## RECORDS FOR THIS TASK:

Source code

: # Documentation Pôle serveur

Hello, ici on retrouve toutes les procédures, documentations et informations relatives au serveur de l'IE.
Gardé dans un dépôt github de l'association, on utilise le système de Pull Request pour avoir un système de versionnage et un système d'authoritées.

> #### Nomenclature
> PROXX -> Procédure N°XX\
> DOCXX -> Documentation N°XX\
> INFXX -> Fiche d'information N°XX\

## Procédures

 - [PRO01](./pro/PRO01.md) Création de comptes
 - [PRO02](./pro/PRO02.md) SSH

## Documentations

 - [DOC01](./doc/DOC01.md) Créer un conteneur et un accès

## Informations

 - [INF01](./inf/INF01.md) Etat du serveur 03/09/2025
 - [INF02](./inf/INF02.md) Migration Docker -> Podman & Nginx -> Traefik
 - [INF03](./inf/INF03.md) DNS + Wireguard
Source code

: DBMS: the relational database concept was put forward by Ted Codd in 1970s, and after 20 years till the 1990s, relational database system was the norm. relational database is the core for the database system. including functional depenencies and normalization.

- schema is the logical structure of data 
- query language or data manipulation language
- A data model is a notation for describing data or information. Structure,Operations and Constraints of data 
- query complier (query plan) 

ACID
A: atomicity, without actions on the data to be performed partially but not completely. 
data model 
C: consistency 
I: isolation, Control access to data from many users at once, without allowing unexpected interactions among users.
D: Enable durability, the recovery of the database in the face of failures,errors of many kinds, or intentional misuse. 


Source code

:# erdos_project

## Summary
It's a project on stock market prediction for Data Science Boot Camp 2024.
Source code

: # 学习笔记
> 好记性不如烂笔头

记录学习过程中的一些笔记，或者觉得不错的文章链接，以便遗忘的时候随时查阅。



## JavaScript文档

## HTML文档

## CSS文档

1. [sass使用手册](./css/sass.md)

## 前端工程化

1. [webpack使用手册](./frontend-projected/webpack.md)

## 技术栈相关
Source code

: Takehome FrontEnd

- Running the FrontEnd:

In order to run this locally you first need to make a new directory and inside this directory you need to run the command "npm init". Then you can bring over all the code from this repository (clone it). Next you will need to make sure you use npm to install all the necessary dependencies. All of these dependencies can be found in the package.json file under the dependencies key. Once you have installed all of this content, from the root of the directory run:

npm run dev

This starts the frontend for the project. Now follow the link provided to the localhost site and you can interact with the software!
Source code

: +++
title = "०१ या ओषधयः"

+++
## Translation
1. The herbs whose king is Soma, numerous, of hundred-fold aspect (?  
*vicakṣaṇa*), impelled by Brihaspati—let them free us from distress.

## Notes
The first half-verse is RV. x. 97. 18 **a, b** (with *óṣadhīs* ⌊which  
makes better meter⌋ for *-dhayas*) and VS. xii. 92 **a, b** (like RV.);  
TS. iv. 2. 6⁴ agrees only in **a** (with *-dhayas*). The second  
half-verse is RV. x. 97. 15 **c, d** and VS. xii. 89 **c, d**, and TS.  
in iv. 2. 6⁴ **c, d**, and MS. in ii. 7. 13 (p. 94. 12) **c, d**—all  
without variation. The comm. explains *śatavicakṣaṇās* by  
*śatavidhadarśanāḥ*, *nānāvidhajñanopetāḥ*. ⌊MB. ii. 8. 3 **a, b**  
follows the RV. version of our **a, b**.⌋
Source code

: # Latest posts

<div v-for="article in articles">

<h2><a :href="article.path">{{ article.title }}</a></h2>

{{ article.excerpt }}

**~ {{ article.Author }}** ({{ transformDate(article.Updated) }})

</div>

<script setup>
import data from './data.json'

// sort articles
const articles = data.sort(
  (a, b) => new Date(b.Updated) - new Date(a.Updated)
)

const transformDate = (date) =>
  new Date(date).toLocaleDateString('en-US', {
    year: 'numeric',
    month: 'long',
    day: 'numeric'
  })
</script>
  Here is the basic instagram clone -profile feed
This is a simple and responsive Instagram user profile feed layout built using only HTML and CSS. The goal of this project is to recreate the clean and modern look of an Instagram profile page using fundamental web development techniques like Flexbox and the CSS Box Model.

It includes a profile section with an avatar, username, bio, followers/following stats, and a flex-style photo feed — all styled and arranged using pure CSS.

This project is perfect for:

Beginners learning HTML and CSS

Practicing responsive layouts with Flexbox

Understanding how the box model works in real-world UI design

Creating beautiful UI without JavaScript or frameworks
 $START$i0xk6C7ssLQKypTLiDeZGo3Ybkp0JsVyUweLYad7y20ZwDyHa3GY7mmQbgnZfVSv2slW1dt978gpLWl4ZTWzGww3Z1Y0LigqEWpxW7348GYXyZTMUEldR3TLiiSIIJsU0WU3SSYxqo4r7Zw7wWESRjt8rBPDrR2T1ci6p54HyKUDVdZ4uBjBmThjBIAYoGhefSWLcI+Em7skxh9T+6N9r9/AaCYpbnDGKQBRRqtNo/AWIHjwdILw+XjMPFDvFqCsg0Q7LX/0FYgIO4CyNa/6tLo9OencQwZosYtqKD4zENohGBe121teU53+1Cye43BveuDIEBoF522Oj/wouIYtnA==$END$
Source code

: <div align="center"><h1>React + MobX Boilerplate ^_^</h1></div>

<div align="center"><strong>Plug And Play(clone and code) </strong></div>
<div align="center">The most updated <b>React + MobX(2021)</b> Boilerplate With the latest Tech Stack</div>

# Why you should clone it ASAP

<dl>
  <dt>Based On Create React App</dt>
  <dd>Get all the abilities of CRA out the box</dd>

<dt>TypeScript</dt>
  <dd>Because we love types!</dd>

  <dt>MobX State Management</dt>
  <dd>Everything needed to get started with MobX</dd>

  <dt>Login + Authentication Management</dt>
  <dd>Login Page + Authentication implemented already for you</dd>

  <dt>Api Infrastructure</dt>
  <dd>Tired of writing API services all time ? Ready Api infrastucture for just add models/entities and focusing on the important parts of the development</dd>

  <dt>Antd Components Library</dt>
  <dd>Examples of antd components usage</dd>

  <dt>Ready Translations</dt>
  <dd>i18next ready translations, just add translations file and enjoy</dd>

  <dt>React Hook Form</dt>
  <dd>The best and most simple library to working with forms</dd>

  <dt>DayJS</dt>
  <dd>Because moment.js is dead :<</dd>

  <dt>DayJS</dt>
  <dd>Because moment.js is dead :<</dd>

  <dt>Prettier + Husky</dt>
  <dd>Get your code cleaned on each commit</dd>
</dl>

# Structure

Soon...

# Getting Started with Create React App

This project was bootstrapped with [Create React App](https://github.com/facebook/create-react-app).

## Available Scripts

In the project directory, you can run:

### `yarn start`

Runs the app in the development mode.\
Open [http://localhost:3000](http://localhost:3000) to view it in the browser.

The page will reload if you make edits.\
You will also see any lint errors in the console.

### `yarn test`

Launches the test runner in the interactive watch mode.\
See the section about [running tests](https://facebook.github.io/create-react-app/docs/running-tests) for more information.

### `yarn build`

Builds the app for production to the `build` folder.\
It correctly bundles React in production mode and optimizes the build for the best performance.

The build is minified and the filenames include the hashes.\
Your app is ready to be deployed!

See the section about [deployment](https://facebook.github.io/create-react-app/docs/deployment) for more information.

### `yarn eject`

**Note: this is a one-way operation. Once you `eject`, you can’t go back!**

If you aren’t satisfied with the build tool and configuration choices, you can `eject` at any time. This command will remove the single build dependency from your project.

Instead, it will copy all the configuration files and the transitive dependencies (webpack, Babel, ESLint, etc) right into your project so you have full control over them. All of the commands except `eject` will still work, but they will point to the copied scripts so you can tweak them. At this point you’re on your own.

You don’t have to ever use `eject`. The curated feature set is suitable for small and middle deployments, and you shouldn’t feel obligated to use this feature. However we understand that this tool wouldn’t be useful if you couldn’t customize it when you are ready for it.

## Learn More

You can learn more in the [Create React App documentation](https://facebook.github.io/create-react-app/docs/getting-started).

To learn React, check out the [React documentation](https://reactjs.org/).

## TASK TO CARRY OUT:
Copy out only the lines running from the beginning of the data to the line with "## Procédures", both ends included.

## RESPONSE:
Source code

: # Documentation Pôle serveur

Hello, ici on retrouve toutes les procédures, documentations et informations relatives au serveur de l'IE.
Gardé dans un dépôt github de l'association, on utilise le système de Pull Request pour avoir un système de versionnage et un système d'authoritées.

> #### Nomenclature
> PROXX -> Procédure N°XX\
> DOCXX -> Documentation N°XX\
> INFXX -> Fiche d'information N°XX\

## Procédures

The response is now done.